Hanover Project’s final show of 2019 is CONCOMITANT; a collaboration between third-year students and outgoing Hanover Gallery interns Robin Fanner and Rikki Kirby, and professional artists David Howe from Liverpool and Jules Hefferon from Preston.

Reacting to Howe and Hefferon’s works Fanner and Kirby have pushed themselves with their own practice, incorporating techniques, media, and scale hitherto unused in their portfolios.

Howe’s intensely observed charcoal works are drawn directly from his personal experience of a recent research trip to the exclusion zone around the Chernobyl nuclear reactor and abandoned town of Pripyat. Despite being allowed access for only a short time under strict supervision the pathos he imbues in these arresting pieces is clearly palpable.
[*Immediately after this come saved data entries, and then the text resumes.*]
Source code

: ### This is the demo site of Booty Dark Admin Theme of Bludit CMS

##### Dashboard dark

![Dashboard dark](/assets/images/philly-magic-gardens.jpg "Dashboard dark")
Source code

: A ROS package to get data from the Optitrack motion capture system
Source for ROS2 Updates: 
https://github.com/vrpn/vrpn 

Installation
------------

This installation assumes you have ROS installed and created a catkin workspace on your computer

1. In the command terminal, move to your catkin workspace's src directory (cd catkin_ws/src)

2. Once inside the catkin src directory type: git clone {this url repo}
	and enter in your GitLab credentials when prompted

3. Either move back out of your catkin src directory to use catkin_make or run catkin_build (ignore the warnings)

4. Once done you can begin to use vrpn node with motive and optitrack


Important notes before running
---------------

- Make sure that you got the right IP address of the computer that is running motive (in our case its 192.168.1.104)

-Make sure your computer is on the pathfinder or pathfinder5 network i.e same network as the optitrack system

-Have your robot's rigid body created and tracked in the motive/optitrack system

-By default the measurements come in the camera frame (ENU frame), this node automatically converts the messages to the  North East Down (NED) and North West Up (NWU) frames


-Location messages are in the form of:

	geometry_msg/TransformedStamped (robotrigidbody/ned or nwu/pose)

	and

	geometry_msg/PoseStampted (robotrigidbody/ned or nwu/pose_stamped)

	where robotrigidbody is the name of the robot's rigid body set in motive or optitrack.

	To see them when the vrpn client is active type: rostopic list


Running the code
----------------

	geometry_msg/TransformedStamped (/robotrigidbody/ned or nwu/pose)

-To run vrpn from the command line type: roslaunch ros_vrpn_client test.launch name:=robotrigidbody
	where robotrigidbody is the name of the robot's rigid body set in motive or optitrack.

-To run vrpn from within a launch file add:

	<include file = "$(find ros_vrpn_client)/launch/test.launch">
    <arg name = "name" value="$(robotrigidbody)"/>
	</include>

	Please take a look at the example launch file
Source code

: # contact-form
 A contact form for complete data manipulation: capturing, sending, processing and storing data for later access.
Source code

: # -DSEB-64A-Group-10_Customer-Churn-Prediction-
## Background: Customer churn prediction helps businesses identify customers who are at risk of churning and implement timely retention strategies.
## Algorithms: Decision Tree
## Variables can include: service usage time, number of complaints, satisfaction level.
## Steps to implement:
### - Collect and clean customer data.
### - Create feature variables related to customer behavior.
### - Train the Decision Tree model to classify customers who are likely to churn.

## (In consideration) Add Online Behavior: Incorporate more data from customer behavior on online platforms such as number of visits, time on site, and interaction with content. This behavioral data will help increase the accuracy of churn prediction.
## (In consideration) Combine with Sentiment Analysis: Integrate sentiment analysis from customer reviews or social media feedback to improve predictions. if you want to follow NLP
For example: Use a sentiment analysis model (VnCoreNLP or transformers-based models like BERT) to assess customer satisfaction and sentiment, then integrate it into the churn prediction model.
In response Fanner contrasts how the UK’s most notorious nuclear establishment, Sellafield, hides in plain sight in bucolic Cumbria. This is despite it being the location of Europe’s worst nuclear incident and the site’s unenviable catalogue of entries on the International Nuclear Event Scale.

Hefferon employs an analogue photographic methodology largely unchanged since the birth of the medium. Deploying a large format negative camera almost seems counterproductive in our point, shoot, upload era but by limiting himself to two or three exposures per field trip he meticulously strives to find idiosyncratic elements on every outing. Immersive large-scale prints are rendered in such a way as to conjure thoughts of colour-field paintings, drawing the viewer into the minutiae that only a large negative can extract.

Kirby answers this with an approach to using digital photography that by necessity slows the process down; an unusual tactic for someone used to the rapidity of capturing phone-camera imagery. Instead of seeking out quirky motifs, she takes them with her, taking then the time to place them in mundane locales and await the right conditions.